Rick Weiss did a terrific job of gathering a variety of views on new embryonic stem cell techniques on Monday in Mice Stem Cells Made Without Harm To Embryos, but the story, along with today's International Stem Cell Initiative Planned, continues the paper's fascination with embryonic research that is, pardon the expression, embryonic.
Adult stem cell technology has at least three distinct qualities: It's used in many therapies and human trials today; it doesn't require the destruction of human life; and it's hardly ever covered by the Washington Post.
Kudos first, from Weiss's story on the experiments with mice:
Two teams of scientists provided the first definitive evidence yesterday that embryonic stem cells can be grown in laboratory dishes without harming healthy embryos, an advance that some scientists and philosophers believe could make the medically promising field more politically and ethically acceptable....
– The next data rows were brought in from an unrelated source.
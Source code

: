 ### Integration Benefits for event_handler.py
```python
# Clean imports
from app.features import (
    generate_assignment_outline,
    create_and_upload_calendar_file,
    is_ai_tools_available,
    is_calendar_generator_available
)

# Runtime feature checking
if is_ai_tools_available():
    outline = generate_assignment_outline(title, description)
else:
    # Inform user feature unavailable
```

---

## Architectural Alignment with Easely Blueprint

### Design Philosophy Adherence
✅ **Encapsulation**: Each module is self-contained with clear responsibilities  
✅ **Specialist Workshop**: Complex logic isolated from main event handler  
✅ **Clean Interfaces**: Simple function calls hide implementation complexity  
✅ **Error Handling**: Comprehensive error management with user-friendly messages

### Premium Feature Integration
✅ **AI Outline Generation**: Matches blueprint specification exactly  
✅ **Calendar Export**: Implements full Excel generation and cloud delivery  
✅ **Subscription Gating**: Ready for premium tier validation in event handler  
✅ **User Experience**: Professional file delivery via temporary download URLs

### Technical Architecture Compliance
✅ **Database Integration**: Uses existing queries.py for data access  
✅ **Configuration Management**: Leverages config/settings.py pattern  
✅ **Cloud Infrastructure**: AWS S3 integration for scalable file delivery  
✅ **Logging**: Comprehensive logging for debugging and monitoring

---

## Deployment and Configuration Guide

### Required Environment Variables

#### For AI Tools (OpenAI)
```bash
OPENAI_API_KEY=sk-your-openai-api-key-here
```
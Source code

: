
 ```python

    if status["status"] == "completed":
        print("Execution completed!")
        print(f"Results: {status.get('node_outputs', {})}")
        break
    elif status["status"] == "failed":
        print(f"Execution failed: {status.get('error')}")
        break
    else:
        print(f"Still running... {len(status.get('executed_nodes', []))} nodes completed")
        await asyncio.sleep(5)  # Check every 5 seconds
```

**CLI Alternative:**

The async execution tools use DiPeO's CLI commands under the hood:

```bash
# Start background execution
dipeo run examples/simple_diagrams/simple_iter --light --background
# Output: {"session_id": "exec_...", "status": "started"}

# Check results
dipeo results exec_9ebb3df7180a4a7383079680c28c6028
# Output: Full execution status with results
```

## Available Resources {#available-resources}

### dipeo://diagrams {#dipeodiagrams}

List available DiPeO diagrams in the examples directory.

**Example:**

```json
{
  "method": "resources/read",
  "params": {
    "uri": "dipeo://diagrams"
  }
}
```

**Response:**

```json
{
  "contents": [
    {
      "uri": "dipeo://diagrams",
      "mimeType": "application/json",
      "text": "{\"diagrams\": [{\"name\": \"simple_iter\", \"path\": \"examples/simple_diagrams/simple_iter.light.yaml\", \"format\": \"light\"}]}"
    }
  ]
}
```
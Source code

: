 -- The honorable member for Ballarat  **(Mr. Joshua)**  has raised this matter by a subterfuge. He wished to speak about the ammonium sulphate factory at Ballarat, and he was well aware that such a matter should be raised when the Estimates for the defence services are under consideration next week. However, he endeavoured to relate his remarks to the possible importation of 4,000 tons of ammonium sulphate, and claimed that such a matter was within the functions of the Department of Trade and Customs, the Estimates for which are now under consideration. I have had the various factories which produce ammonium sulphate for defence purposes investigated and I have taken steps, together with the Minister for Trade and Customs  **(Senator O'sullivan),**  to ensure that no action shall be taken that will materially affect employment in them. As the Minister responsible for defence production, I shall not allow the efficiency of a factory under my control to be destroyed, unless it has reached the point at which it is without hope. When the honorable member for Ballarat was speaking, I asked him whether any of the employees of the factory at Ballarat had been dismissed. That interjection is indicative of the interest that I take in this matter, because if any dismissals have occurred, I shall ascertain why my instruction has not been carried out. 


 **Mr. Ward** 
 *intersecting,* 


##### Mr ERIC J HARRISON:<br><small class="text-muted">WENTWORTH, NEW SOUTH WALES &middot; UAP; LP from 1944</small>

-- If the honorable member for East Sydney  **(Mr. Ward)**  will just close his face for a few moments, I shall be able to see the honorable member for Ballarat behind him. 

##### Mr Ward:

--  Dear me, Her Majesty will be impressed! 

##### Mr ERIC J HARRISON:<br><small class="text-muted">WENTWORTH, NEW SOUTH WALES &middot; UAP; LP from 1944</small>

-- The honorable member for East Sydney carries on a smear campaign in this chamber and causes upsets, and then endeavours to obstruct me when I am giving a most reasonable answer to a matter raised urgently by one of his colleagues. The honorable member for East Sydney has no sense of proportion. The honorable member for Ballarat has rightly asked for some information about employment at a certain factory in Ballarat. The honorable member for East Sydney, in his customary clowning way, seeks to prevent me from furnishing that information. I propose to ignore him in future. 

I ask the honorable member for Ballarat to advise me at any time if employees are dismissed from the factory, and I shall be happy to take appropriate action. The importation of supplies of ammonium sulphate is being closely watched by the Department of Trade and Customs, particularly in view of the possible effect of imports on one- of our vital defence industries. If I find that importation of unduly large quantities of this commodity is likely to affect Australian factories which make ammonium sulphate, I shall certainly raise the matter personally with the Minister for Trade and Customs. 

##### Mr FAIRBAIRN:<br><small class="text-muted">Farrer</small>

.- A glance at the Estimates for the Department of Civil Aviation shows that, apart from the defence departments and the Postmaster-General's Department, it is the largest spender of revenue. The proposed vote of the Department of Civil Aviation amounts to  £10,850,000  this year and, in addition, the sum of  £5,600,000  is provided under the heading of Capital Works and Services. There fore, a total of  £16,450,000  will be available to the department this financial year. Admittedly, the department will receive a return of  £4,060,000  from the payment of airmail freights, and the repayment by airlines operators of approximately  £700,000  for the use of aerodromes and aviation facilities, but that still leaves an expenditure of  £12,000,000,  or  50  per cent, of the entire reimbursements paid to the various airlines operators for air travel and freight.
If the new approaches were to work with human cells, as many scientists suspect, they could help defuse a moral maelstrom that has raged since human embryonic stem cells were discovered seven years ago. But the new techniques raise ethical issues of their own, leaving their ultimate value uncertain for now...
One question is whether such procedures create a new human being, doomed for harvest as a source for the cells.
"This establishes the scientific feasibility of the idea that you can obtain fully functional embryonic stem cells from an entity that is not a natural, normal embryo," said William B. Hurlbut, a Stanford University professor and member of President Bush's Council on Bioethics.
But few scientists, ethicists or others, it turns out, are convinced that the new methods transcend the problems inherent in traditional stem cell approaches. Many say the new work only reveals how intractable the problem remains and how unlikely it is that science will resolve what is essentially a matter of spiritual belief.
That is because one of the new methods still subjects a human embryo to a small added risk, and, even more controversially, the other approach involves deliberately creating an embryo with a disabled version of a gene that is crucial to normal development....
Although some people condone experiments on such gene-altered embryos because they have no potential to grow into babies, others see the work as the purposeful creation of fatally hobbled beings to use as research subjects.
"The concern is that an embryo is being generated that is doomed to die very soon," said Markus Grompe, a geneticist who runs the stem cell program at Oregon Health & Science University in Portland.
"Nobody should be speaking too quickly here on either side," said Robert P. George, a Princeton professor of jurisprudence and a member of Bush's bioethics council. "The way to find out is to do the careful studies to figure out exactly what you've got here. It's not a spiritual question. We're not looking for a soul. The question is, 'Does it have the [biological basis] for self-construction and self-organization, or is it a fundamentally disordered growth?' "
Within the frame of the story, there's no question that we can find out what various authorities believe about the techniques. But I am still puzzled over the lack of interest in stories like this one on adult stem-cell trials to treat human vascular disease, this one on a four-year study just launched to test the ability of adult stem cells to treat heart disorders, or this one on a commercial agreement to store and market placental stem cells that, among other things, have been shown to cure diabetes in animals. All of those developments came to light within the last week or so. I haven't seen any of them in the Post. One week, okay, but every week? We're not talking about some rare burst of activitiy on the human/umbilical/placental stem-cell front; this stuff happens all the time.
All those links, by the way, are from Stem Cell Reaserch Progress Blog, run by Anne Leonard. (I found it via washingonpost.com's Technorati blogger links). It looks like a terrific resource, regardless of your position on the issue.